저자들은 재발성 췌장염과 신장 혈전성 미세혈관병증을 동시에 진단받은 환자에서 LA 양성인 APS를 진단하였고 저용량 스테로이드 및 항응고제로 치료한 증례를 경험하여 문헌고찰과 함께 보고하는 바이다.

Trans Abstract

Antiphospholipid syndrome (APS) is characterized by vascular thrombosis or recurrent fetal loss in the presence of antiphospholipid antibodies. APS has various manifestations because it can involve any vessel in most organs and tissues. There are a few reports of acute pancreatitis or renal thrombotic microangiopathy accompanying APS, but none on concurrent acute pancreatitis and renal thrombotic microangiopathy in Korea. The clinical consequences can be devastating, so a high index of suspicion is necessary for early diagnosis and treatment. We report an unusual case of APS-associated recurrent pancreatitis and renal thrombotic microangiopathy.

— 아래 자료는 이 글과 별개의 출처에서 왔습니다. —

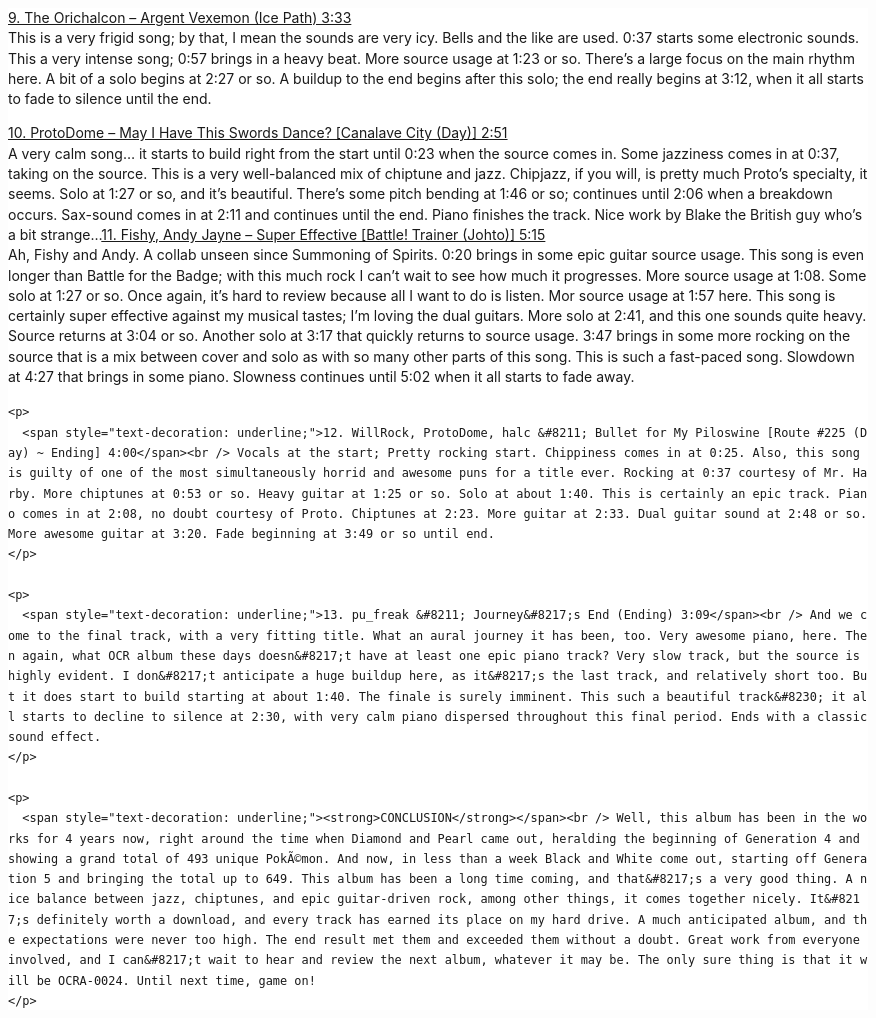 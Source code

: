   <p>
    <span style="text-decoration: underline;">9. The Orichalcon &#8211; Argent Vexemon (Ice Path) 3:33</span><br /> This is a very frigid song; by that, I mean the sounds are very icy. Bells and the like are used. 0:37 starts some electronic sounds. This a very intense song; 0:57 brings in a heavy beat. More source usage at 1:23 or so. There&#8217;s a large focus on the main rhythm here. A bit of a solo begins at 2:27 or so. A buildup to the end begins after this solo; the end really begins at 3:12, when it all starts to fade to silence until the end.
  </p>
</div>

<div>
  <div>
    <span style="text-decoration: underline;">10. ProtoDome &#8211; May I Have This Swords Dance? [Canalave City (Day)] 2:51</span><br /> A very calm song&#8230; it starts to build right from the start until 0:23 when the source comes in. Some jazziness comes in at 0:37, taking on the source. This is a very well-balanced mix of chiptune and jazz. Chipjazz, if you will, is pretty much Proto&#8217;s specialty, it seems. Solo at 1:27 or so, and it&#8217;s beautiful. There&#8217;s some pitch bending at 1:46 or so; continues until 2:06 when a breakdown occurs. Sax-sound comes in at 2:11 and continues until the end. Piano finishes the track. Nice work by Blake the British guy who&#8217;s a bit strange&#8230;<span style="text-decoration: underline;">11. Fishy, Andy Jayne &#8211; Super Effective [Battle! Trainer (Johto)] 5:15</span><br /> Ah, Fishy and Andy. A collab unseen since Summoning of Spirits. 0:20 brings in some epic guitar source usage. This song is even longer than Battle for the Badge; with this much rock I can&#8217;t wait to see how much it progresses. More source usage at 1:08. Some solo at 1:27 or so. Once again, it&#8217;s hard to review because all I want to do is listen. Mor source usage at 1:57 here. This song is certainly super effective against my musical tastes; I&#8217;m loving the dual guitars. More solo at 2:41, and this one sounds quite heavy. Source returns at 3:04 or so. Another solo at 3:17 that quickly returns to source usage. 3:47 brings in some more rocking on the source that is a mix between cover and solo as with so many other parts of this song. This is such a fast-paced song. Slowdown at 4:27 that brings in some piano. Slowness continues until 5:02 when it all starts to fade away.</p> 
    
    <p>
      <span style="text-decoration: underline;">12. WillRock, ProtoDome, halc &#8211; Bullet for My Piloswine [Route #225 (Day) ~ Ending] 4:00</span><br /> Vocals at the start; Pretty rocking start. Chippiness comes in at 0:25. Also, this song is guilty of one of the most simultaneously horrid and awesome puns for a title ever. Rocking at 0:37 courtesy of Mr. Harby. More chiptunes at 0:53 or so. Heavy guitar at 1:25 or so. Solo at about 1:40. This is certainly an epic track. Piano comes in at 2:08, no doubt courtesy of Proto. Chiptunes at 2:23. More guitar at 2:33. Dual guitar sound at 2:48 or so. More awesome guitar at 3:20. Fade beginning at 3:49 or so until end.
    </p>
    
    <p>
      <span style="text-decoration: underline;">13. pu_freak &#8211; Journey&#8217;s End (Ending) 3:09</span><br /> And we come to the final track, with a very fitting title. What an aural journey it has been, too. Very awesome piano, here. Then again, what OCR album these days doesn&#8217;t have at least one epic piano track? Very slow track, but the source is highly evident. I don&#8217;t anticipate a huge buildup here, as it&#8217;s the last track, and relatively short too. But it does start to build starting at about 1:40. The finale is surely imminent. This such a beautiful track&#8230; it all starts to decline to silence at 2:30, with very calm piano dispersed throughout this final period. Ends with a classic sound effect.
    </p>
    
    <p>
      <span style="text-decoration: underline;"><strong>CONCLUSION</strong></span><br /> Well, this album has been in the works for 4 years now, right around the time when Diamond and Pearl came out, heralding the beginning of Generation 4 and showing a grand total of 493 unique PokÃ©mon. And now, in less than a week Black and White come out, starting off Generation 5 and bringing the total up to 649. This album has been a long time coming, and that&#8217;s a very good thing. A nice balance between jazz, chiptunes, and epic guitar-driven rock, among other things, it comes together nicely. It&#8217;s definitely worth a download, and every track has earned its place on my hard drive. A much anticipated album, and the expectations were never too high. The end result met them and exceeded them without a doubt. Great work from everyone involved, and I can&#8217;t wait to hear and review the next album, whatever it may be. The only sure thing is that it will be OCRA-0024. Until next time, game on!
    </p>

A 33-year-old woman was admitted for severe epigastric pain attributed to acute pancreatitis. She subsequently developed an acute kidney injury and the histology revealed thrombotic microangiopathy. Four weeks later, she was readmitted with recurrent pancreatitis. After treatment with anticoagulation and low-dose steroid, her abdominal pain subsided and the amylase and lipase levels normalized.

서론

항인지질증후군(Antiphospholipid syndrome, APS)은 혈전 또는 반복적인 태아 소실이 잘 알려진 임상 소견으로 동반 질환의 여부에 따라 일차성 또는 이차성으로 분류된다. 가장 흔한 동반 질환은 전신홍반루푸스(Systemic lupus erythematosus, SLE)이며 이외에 류마티스관절염, 전신경화증, 쇼그렌증후군, 전신혈관염과 같은 자가면역 질환, C형 간염 바이러스, 사람면역결핍바이러스 등의 감염, 경구 피임약 복용, 혈액투석 그리고 부종양증후군으로도 병발 가능하다[1]. APS에서 다양한 소화기 증상이 보고되었는데 Budd-Chiari 증후군, 간정맥폐쇄성질환, 간경화, 문맥압항진증과 같은 간 침범이 가장 흔하다. 장경색, 비장경색 그리고 드물게 급성 췌장염 또한 발생할 수 있다[2]. APS 환자에서 재발성 췌장염과 혈전성 미세혈관병증이 동시에 발생한 증례는 해외에서 1예만이 보고되었고 국내에서는 보고된 적 없다.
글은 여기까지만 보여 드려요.